● **Brief**:
Give the total of lines holding the word "with" in the records below, and nothing else.

────

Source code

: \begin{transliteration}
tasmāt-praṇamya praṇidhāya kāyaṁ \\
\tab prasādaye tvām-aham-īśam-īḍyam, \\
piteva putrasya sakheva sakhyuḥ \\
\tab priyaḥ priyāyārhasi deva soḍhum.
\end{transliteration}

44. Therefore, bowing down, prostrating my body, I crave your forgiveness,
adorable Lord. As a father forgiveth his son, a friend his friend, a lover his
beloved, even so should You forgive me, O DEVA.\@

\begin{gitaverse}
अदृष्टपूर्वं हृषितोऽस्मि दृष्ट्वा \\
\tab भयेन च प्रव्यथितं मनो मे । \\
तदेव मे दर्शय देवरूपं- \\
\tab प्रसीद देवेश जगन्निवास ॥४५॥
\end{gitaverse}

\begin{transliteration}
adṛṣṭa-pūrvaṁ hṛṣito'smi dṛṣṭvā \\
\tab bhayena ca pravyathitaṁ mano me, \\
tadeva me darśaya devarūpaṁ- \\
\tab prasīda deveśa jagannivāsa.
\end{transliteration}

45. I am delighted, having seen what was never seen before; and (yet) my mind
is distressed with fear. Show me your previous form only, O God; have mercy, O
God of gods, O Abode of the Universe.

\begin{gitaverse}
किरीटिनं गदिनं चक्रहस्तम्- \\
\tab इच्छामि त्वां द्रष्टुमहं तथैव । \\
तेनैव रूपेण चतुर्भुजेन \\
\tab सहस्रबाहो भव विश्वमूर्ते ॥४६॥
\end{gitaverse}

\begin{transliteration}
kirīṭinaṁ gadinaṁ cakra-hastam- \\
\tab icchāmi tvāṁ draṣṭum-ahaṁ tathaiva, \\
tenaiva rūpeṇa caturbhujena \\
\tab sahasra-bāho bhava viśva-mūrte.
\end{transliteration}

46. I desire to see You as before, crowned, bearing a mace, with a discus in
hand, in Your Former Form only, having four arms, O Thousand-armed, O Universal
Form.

────

● **Exercise output**:
2